A few simple things that I think are absolutely necessary to becoming a great parent are love and accountability.

Love seems obvious.  But getting your kids to really feel that love isn’t always so easy.

Some parents make the mistake of thinking that giving their kids everything they want is the best way to show love. Kids might even think they want that.  However, making everything easy for your kids can end up really hurting them in the long run and makes it really difficult for them to learn how to accomplish and overcome hard things that will inevitably happen to them in life.  So many parents today are so protective of their kids that they never learn to figure things out for themselves or really work hard to accomplish something great.

If you really love your kids, you will help them understand that sometimes they need to push themselves to get out of their comfort zones.  That can start at a young age.  It’s not always easy.  It’s so tempting to just give your kid an iPad or turn on a movie just so they will stop whining and you can have some peace and quiet.

But the best way to show love to your kids is to spend some actual time with them.

Anything from just sitting down and listening to them and asking about their day—  Which with teenagers can take some work to get more than a one word answer— to going out and playing catch or shooting some hoops.
Quality time, where you are actually interacting with your kids, is the best way to show your love, and of course, always make sure they hear you tell them you love them.  At least once a day.  I make sure to go and say goodnight to each kid and give them a kiss on the cheek and tell them I love them every night.  I have four kids, and only 1 still lives with us, but if older kids are over, they still get the same treatment.

The second thing is accountability.  If you say you’re going to do something, you better do everything possible to make sure it happens the way you said.
This takes practice.  You will need to learn which things you are actually willing to do and be sure to follow up.

I remember once when I was a kid, my brother, who at the time, was obsessed with making volcanoes out of vinegar and baking soda, or some weird mixture like that.

Anyway, my mom was getting annoyed with my brother wasting so much vinegar and told my brother to stop making them.  He didn’t listen the first time, so my dad said, “Tad, if you make one more of those volcanoes, I’m going to make you drink a cup of that vinegar stuff.”
Well, needless to say, Tad thought he could sneak another test run without my parents finding out.

I’m not exactly sure how my dad did find out.  I do have two sisters.  I can’t confirm if they ratted him out or not, but when my dad discovered that Tad had mixed another batch, he said,”Tad, what did I tell you was going to happen if you made another volcano?”  Tad sheepishly said, “You said you would make me drink it.”

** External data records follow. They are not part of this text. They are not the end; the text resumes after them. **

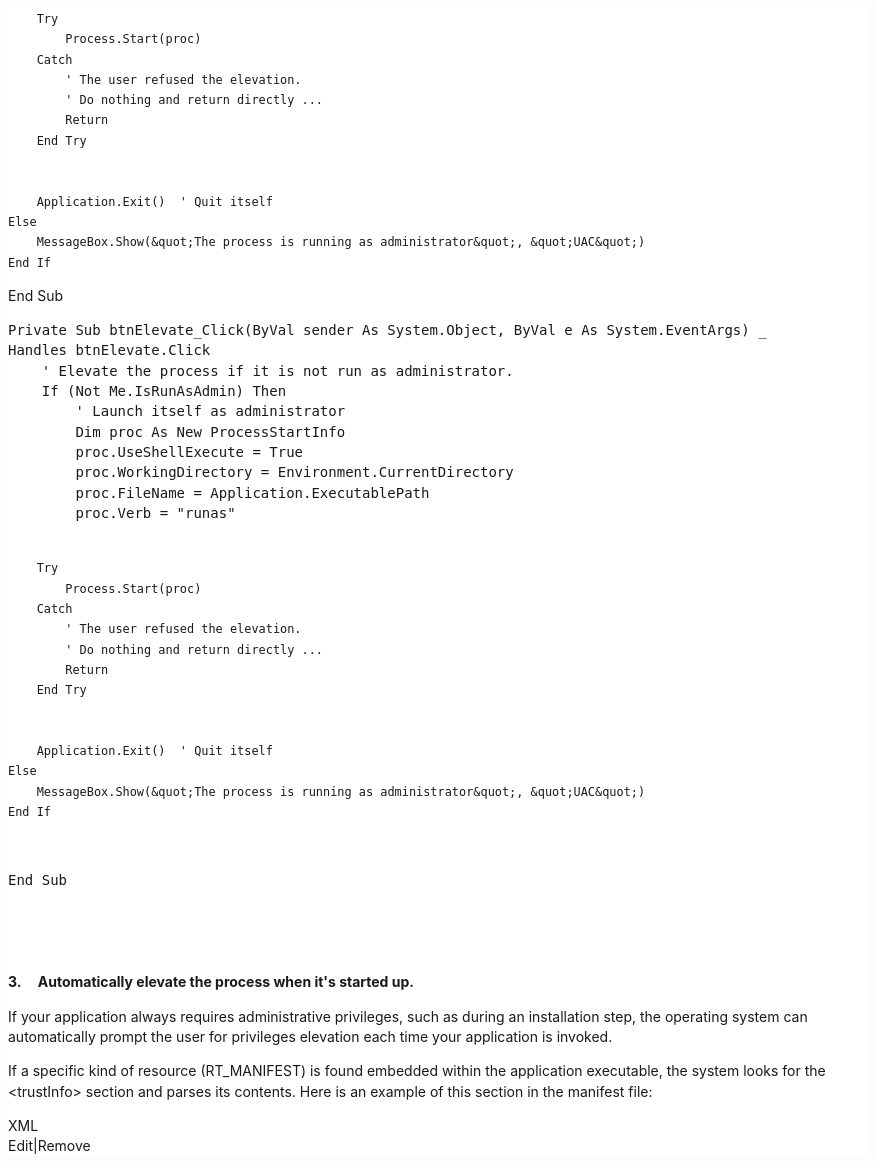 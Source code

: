 
        Try
            Process.Start(proc)
        Catch
            ' The user refused the elevation.
            ' Do nothing and return directly ...
            Return
        End Try


        Application.Exit()  ' Quit itself
    Else
        MessageBox.Show(&quot;The process is running as administrator&quot;, &quot;UAC&quot;)
    End If
End Sub

</pre>
<pre id="codePreview" class="vb">
Private Sub btnElevate_Click(ByVal sender As System.Object, ByVal e As System.EventArgs) _
Handles btnElevate.Click
    ' Elevate the process if it is not run as administrator.
    If (Not Me.IsRunAsAdmin) Then
        ' Launch itself as administrator
        Dim proc As New ProcessStartInfo
        proc.UseShellExecute = True
        proc.WorkingDirectory = Environment.CurrentDirectory
        proc.FileName = Application.ExecutablePath
        proc.Verb = &quot;runas&quot;


        Try
            Process.Start(proc)
        Catch
            ' The user refused the elevation.
            ' Do nothing and return directly ...
            Return
        End Try


        Application.Exit()  ' Quit itself
    Else
        MessageBox.Show(&quot;The process is running as administrator&quot;, &quot;UAC&quot;)
    End If
End Sub

</pre>
</div>
</div>
<div class="endscriptcode">&nbsp;</div>
<p class="MsoListParagraphCxSpFirst"><b style=""><span style=""></span></b></p>
<p class="MsoListParagraphCxSpMiddle" style=""><b style=""><span style=""><span style="">3.<span style="font:7.0pt &quot;Times New Roman&quot;">&nbsp;&nbsp;&nbsp;&nbsp;&nbsp;&nbsp;
</span></span></span></b><b style=""><span style="">Automatically elevate the process when it's started up.
</span></b></p>
<p class="MsoListParagraphCxSpMiddle"><span style="">If your application always requires administrative privileges, such as during an installation step, the operating system can automatically prompt the user for privileges elevation each time your application
 is invoked. </span></p>
<p class="MsoListParagraphCxSpLast"><span style="">If a specific kind of resource (RT_MANIFEST) is found embedded within the application executable, the system looks for the &lt;<span class="SpellE">trustInfo</span>&gt; section and parses its contents.
 Here is an example of this section in the manifest file: </span></p>
<div class="scriptcode">
<div class="pluginEditHolder" pluginCommand="mceScriptCode">
<div class="title"><span>XML</span></div>
<div class="pluginLinkHolder"><span class="pluginEditHolderLink">Edit</span>|<span class="pluginRemoveHolderLink">Remove</span>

And all I remember after that is my little brother hunched over the toilet bowl, with a cup of vinegar and baking soda in one hand and a string of drool dangling from his bottom lip into the toilet water.

So from a very young age, we knew that if my parents warned us something would happen as a result of our bad behavior, there was a 100% chance of them following through with their warning.

But on the flip side, they also promised rewards for positive behavior and they always came through on those as well.

So we learned very young to be accountable for our actions and that even though we sometimes had to do some tough things and got punished in some unorthodox ways, we also never doubted how much our parents loved us.

I have to keep things pretty simple.  So for me, I really try hard to spend time with my kids every day, always do what I say I’m going to do and always show them and tell them I love them.